I am writing an android app that reads RTSP stream and sends images to ML Kit's FaceDetector. I used rtsp-client-android library and modified it in a way so that it does not render image onto its custom RTSPSurfaceView, but rather puts images into a BlockingQueue in a VIdeoDecodeThread class.
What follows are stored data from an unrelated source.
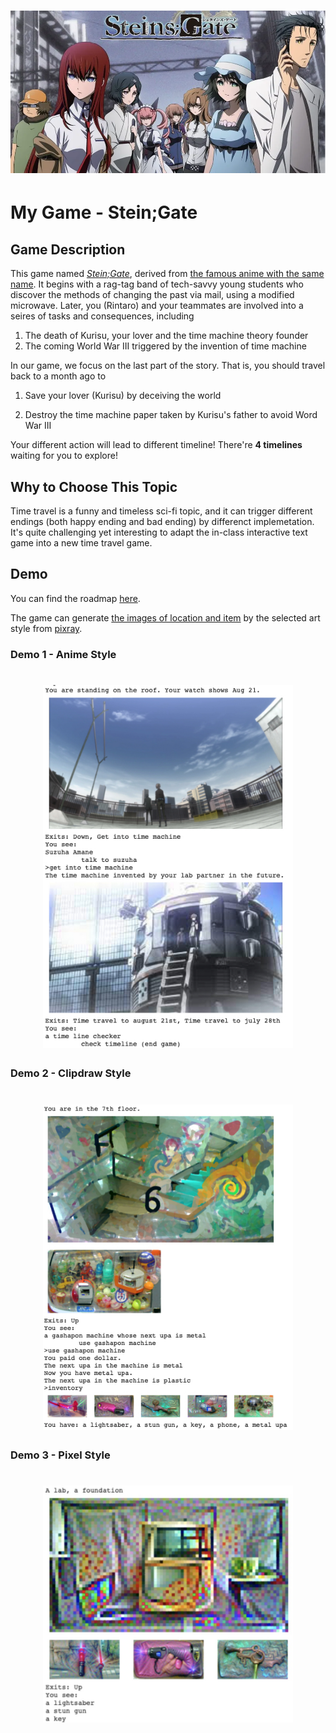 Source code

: <h1 align="center">
  <img src="images/stein_gate.png">
</h1>

# My Game - Stein;Gate

## Game Description

This game named [*Stein;Gate*](https://store.steampowered.com/app/412830/STEINSGATE/), derived from [the famous anime with the same name](https://en.wikipedia.org/wiki/Steins;Gate_(TV_series)). It begins with a rag-tag band of tech-savvy young students who discover the methods of changing the past via mail, using a modified microwave. Later, you (Rintaro) and your teammates are involved into a seires of tasks and consequences, including 

1.   The death of Kurisu, your lover and the time machine theory founder
2.   The coming World War III triggered by the invention of time machine

In our game, we focus on the last part of the story. That is, you should travel back to a month ago to 

1.   Save your lover (Kurisu) by deceiving the world

2.   Destroy the time machine paper taken by Kurisu's father to avoid Word War III

Your different action will lead to different timeline! There're **4 timelines** waiting for you to explore!

## Why to Choose This Topic

Time travel is a funny and timeless sci-fi topic, and it can trigger different endings (both happy ending and bad ending) by differenct implemetation. It's quite challenging yet interesting to adapt the in-class interactive text game into a new time travel game.

## Demo

You can find the roadmap [here](my_game_visual.pdf). 

The game can generate [the images of location and item](./images) by the selected art style from [pixray](https://github.com/pixray/pixray).

### Demo 1 - Anime Style

<h1 align="center">
  <img src="demo/demo_anime.jpg" width="400">
</h1>

### Demo 2 - Clipdraw Style

<h1 align="center">
  <img src="demo/demo_clipdraw.jpg" width="400">
</h1>

### Demo 3 - Pixel Style

<h1 align="center">
  <img src="demo/demo_pixel.jpg" width="400">
</h1>
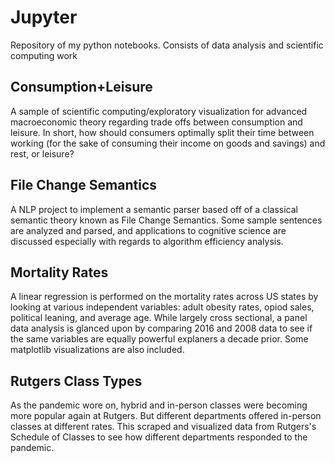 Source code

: # Jupyter
Repository of my python notebooks. Consists of data analysis and scientific computing work

## Consumption+Leisure
A sample of scientific computing/exploratory visualization for advanced macroeconomic theory regarding trade offs between consumption and leisure. In short, how should consumers optimally split their time between working (for the sake of consuming their income on goods and savings) and rest, or leisure?

## File Change Semantics
A NLP project to implement a semantic parser based off of a classical semantic theory known as File Change Semantics. Some sample sentences are analyzed and parsed, and applications to cognitive science are discussed especially with regards to algorithm efficiency analysis.

## Mortality Rates
A linear regression is performed on the mortality rates across US states by looking at various independent variables: adult obesity rates, opiod sales, political leaning, and average age. While largely cross sectional, a panel data analysis is glanced upon by comparing 2016 and 2008 data to see if the same variables are equally powerful explaners a decade prior. Some matplotlib visualizations are also included.

## Rutgers Class Types
As the pandemic wore on, hybrid and in-person classes were becoming more popular again at Rutgers. But different departments offered in-person classes at different rates. This scraped and visualized data from Rutgers's Schedule of Classes to see how different departments responded to the pandemic.
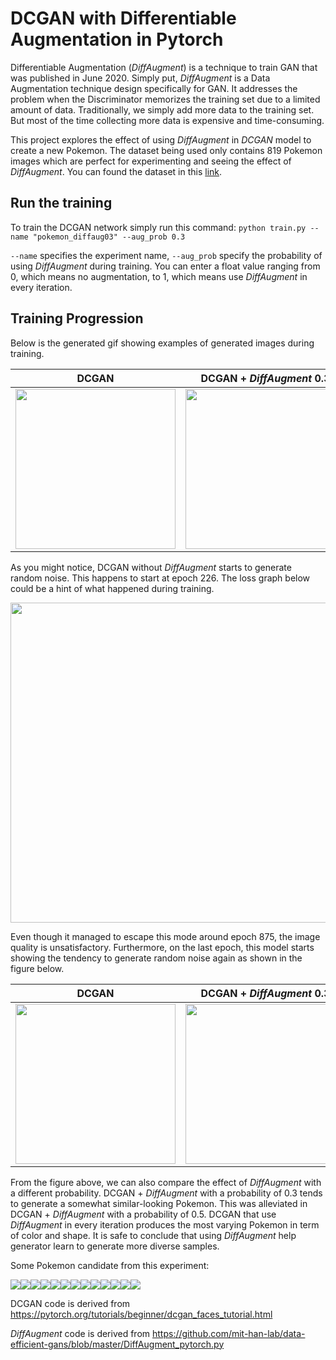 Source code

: # DCGAN with Differentiable Augmentation in Pytorch

Differentiable Augmentation (*DiffAugment*) is a technique to train GAN that was published in June 2020.
Simply put, *DiffAugment* is a Data Augmentation technique design specifically for GAN. 
It addresses the problem when the Discriminator memorizes the training set due to a limited amount of data.
Traditionally, we simply add more data to the training set. 
But most of the time collecting more data is expensive and time-consuming.

This project explores the effect of using *DiffAugment* in *DCGAN* model to create a new Pokemon. 
The dataset being used only contains 819 Pokemon images which are perfect for experimenting and seeing the effect of *DiffAugment*.
You can found the dataset in this [link](https://www.kaggle.com/kvpratama/pokemon-images-dataset).

## Run the training

To train the DCGAN network simply run this command:
`python train.py --name "pokemon_diffaug03" --aug_prob 0.3`

`--name` specifies the experiment name, `--aug_prob` specify the probability of using *DiffAugment* during training.
You can enter a float value ranging from 0, which means no augmentation, to 1, which means use *DiffAugment* in every iteration.


## Training Progression
Below is the generated gif showing examples of generated images during training.

|DCGAN             |DCGAN + *DiffAugment* 0.3         |DCGAN + *DiffAugment* 0.5     |DCGAN + *DiffAugment* 1
|---               |---                          |---                           |---   
|<img src="https://github.com/kvpratama/gan/blob/master/pokemon_dcgan/assets/progress.gif" width="256">|<img src="https://github.com/kvpratama/gan/blob/master/pokemon_dcgan/assets/progress_diffaug0.3.gif" width="256">|<img src="https://github.com/kvpratama/gan/blob/master/pokemon_dcgan/assets/progress_diffaug0.5.gif" width="256">|<img src="https://github.com/kvpratama/gan/blob/master/pokemon_dcgan/assets/progress_diffaug1.gif" width="256">|

As you might notice, DCGAN without *DiffAugment* starts to generate random noise. This happens to start at epoch 226. 
The loss graph below could be a hint of what happened during training. 

<img src="https://github.com/kvpratama/gan/blob/master/pokemon_dcgan/assets/loss.jpg" width="512">

Even though it managed to escape this mode around epoch 875, the image quality is unsatisfactory. 
Furthermore, on the last epoch, this model starts showing the tendency to generate random noise again as shown in the figure below.

|DCGAN             |DCGAN + *DiffAugment* 0.3         |DCGAN + *DiffAugment* 0.5     |DCGAN + *DiffAugment* 1
|---               |---                          |---                           |---   
|<img src="https://github.com/kvpratama/gan/blob/master/pokemon_dcgan/assets/1000_dcgan.jpg" width="256">|<img src="https://github.com/kvpratama/gan/blob/master/pokemon_dcgan/assets/1000_dcgan_03.jpg" width="256">|<img src="https://github.com/kvpratama/gan/blob/master/pokemon_dcgan/assets/1000_dcgan_05.jpg" width="256">|<img src="https://github.com/kvpratama/gan/blob/master/pokemon_dcgan/assets/1000_dcgan_1.jpg" width="256">|

From the figure above, we can also compare the effect of *DiffAugment* with a different probability.
DCGAN + *DiffAugment* with a probability of 0.3 tends to generate a somewhat similar-looking Pokemon. 
This was alleviated in DCGAN + *DiffAugment* with a probability of 0.5. 
DCGAN that use *DiffAugment* in every iteration produces the most varying Pokemon in term of color and shape.
It is safe to conclude that using *DiffAugment* help generator learn to generate more diverse samples.

Some Pokemon candidate from this experiment:

<img src="https://github.com/kvpratama/gan/blob/master/pokemon_dcgan/assets/candidates/9.jpeg"><img src="https://github.com/kvpratama/gan/blob/master/pokemon_dcgan/assets/candidates/57.jpeg"><img src="https://github.com/kvpratama/gan/blob/master/pokemon_dcgan/assets/candidates/58.jpeg"><img src="https://github.com/kvpratama/gan/blob/master/pokemon_dcgan/assets/candidates/59.jpeg"><img src="https://github.com/kvpratama/gan/blob/master/pokemon_dcgan/assets/candidates/225.jpeg"><img src="https://github.com/kvpratama/gan/blob/master/pokemon_dcgan/assets/candidates/278.jpeg"><img src="https://github.com/kvpratama/gan/blob/master/pokemon_dcgan/assets/candidates/279.jpeg"><img src="https://github.com/kvpratama/gan/blob/master/pokemon_dcgan/assets/candidates/449.jpeg"><img src="https://github.com/kvpratama/gan/blob/master/pokemon_dcgan/assets/candidates/590.jpeg"><img src="https://github.com/kvpratama/gan/blob/master/pokemon_dcgan/assets/candidates/641.jpeg"><img src="https://github.com/kvpratama/gan/blob/master/pokemon_dcgan/assets/candidates/777.jpeg"><img src="https://github.com/kvpratama/gan/blob/master/pokemon_dcgan/assets/candidates/939.jpeg"><img src="https://github.com/kvpratama/gan/blob/master/pokemon_dcgan/assets/candidates/993.jpeg">


DCGAN code is derived from https://pytorch.org/tutorials/beginner/dcgan_faces_tutorial.html

*DiffAugment* code is derived from https://github.com/mit-han-lab/data-efficient-gans/blob/master/DiffAugment_pytorch.py

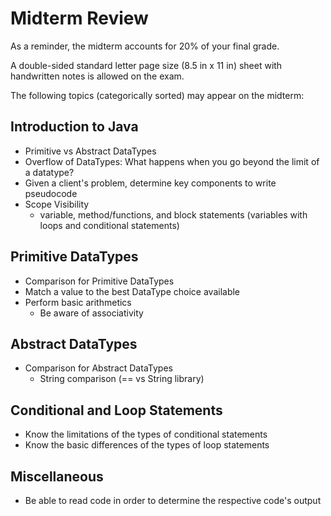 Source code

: #  Midterm Review
As a reminder, the midterm accounts for 20% of your final grade.

A double-sided standard letter page size (8.5 in x 11 in) sheet with handwritten notes is allowed on the exam.

The following topics (categorically sorted) may appear on the midterm:

##  Introduction to Java
- Primitive vs Abstract DataTypes
- Overflow of DataTypes:  What happens when you go beyond the limit of a datatype?
- Given a client's problem, determine key components to write pseudocode
- Scope Visibility
    - variable, method/functions, and block statements (variables with loops and conditional statements)

##  Primitive DataTypes
- Comparison for Primitive DataTypes
- Match a value to the best DataType choice available
- Perform basic arithmetics
    - Be aware of associativity
##  Abstract DataTypes
- Comparison for Abstract DataTypes
    - String comparison (== vs String library)

##  Conditional and Loop Statements
- Know the limitations of the types of conditional statements
- Know the basic differences of the types of loop statements

##  Miscellaneous
- Be able to read code in order to determine the respective code's output

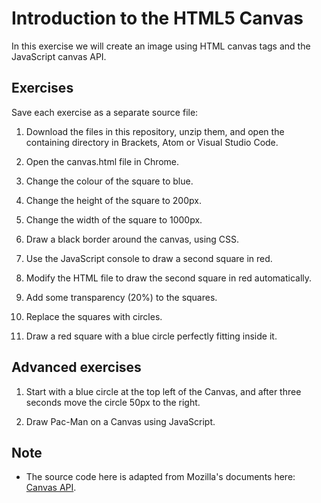 # Introduction to the HTML5 Canvas
In this exercise we will create an image using HTML canvas tags and the JavaScript canvas API.

## Exercises
Save each exercise as a separate source file:

1. Download the files in this repository, unzip them, and open the containing directory in Brackets, Atom or Visual Studio Code.

1. Open the canvas.html file in Chrome.

1. Change the colour of the square to blue.

1. Change the height of the square to 200px.

1. Change the width of the square to 1000px.

1. Draw a black border around the canvas, using CSS.

1. Use the JavaScript console to draw a second square in red.

1. Modify the HTML file to draw the second square in red automatically.

1. Add some transparency (20%) to the squares.

1. Replace the squares with circles.

1. Draw a red square with a blue circle perfectly fitting inside it.

## Advanced exercises

1. Start with a blue circle at the top left of the Canvas, and after three seconds move the circle 50px to the right.

1. Draw Pac-Man on a Canvas using JavaScript.

## Note

- The source code here is adapted from Mozilla's documents here: [Canvas API](https://developer.mozilla.org/en-US/docs/Web/API/Canvas_API).

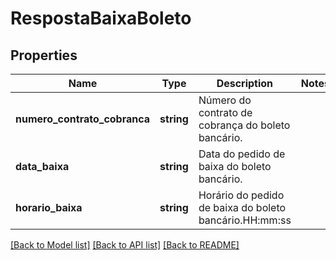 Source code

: # RespostaBaixaBoleto

## Properties
Name | Type | Description | Notes
------------ | ------------- | ------------- | -------------
**numero_contrato_cobranca** | **string** | Número do contrato de cobrança do boleto bancário. | 
**data_baixa** | **string** | Data do pedido de baixa do boleto bancário. | 
**horario_baixa** | **string** | Horário do pedido de baixa do boleto bancário.HH:mm:ss | 

[[Back to Model list]](../../README.md#documentation-for-models) [[Back to API list]](../../README.md#documentation-for-api-endpoints) [[Back to README]](../../README.md)

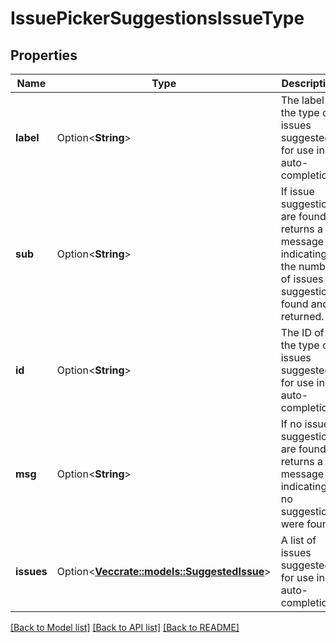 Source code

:# IssuePickerSuggestionsIssueType

## Properties

Name | Type | Description | Notes
------------ | ------------- | ------------- | -------------
**label** | Option<**String**> | The label of the type of issues suggested for use in auto-completion. | [optional][readonly]
**sub** | Option<**String**> | If issue suggestions are found, returns a message indicating the number of issues suggestions found and returned. | [optional][readonly]
**id** | Option<**String**> | The ID of the type of issues suggested for use in auto-completion. | [optional][readonly]
**msg** | Option<**String**> | If no issue suggestions are found, returns a message indicating no suggestions were found, | [optional][readonly]
**issues** | Option<[**Vec<crate::models::SuggestedIssue>**](SuggestedIssue.md)> | A list of issues suggested for use in auto-completion. | [optional][readonly]

[[Back to Model list]](../README.md#documentation-for-models) [[Back to API list]](../README.md#documentation-for-api-endpoints) [[Back to README]](../README.md)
package com.alexvas.rtsp.codec
import android.graphics.Bitmap
import android.graphics.BitmapFactory
import android.graphics.ImageFormat
import android.graphics.Rect
import android.graphics.YuvImage
import android.media.Image
import android.media.MediaCodec
import android.media.MediaCodec.OnFrameRenderedListener
import android.media.MediaCodecInfo
import android.media.MediaFormat
import android.util.Log
import android.util.Log.VERBOSE
import com.google.android.exoplayer2.util.Util
import com.google.mlkit.vision.common.InputImage
import java.io.ByteArrayOutputStream
import java.io.IOException
import java.nio.ByteBuffer
import java.util.concurrent.ArrayBlockingQueue
import java.util.concurrent.TimeUnit
import java.util.concurrent.atomic.AtomicBoolean
class VideoDecodeThread (
private val mimeType: String,
private val width: Int,
private val height: Int,
private val videoFrameQueue: FrameQueue,
private val onFrameRenderedListener: OnFrameRenderedListener) : Thread() {
private var exitFlag: AtomicBoolean = AtomicBoolean(false)
var videoQueue : ArrayBlockingQueue<Bitmap> = ArrayBlockingQueue(60)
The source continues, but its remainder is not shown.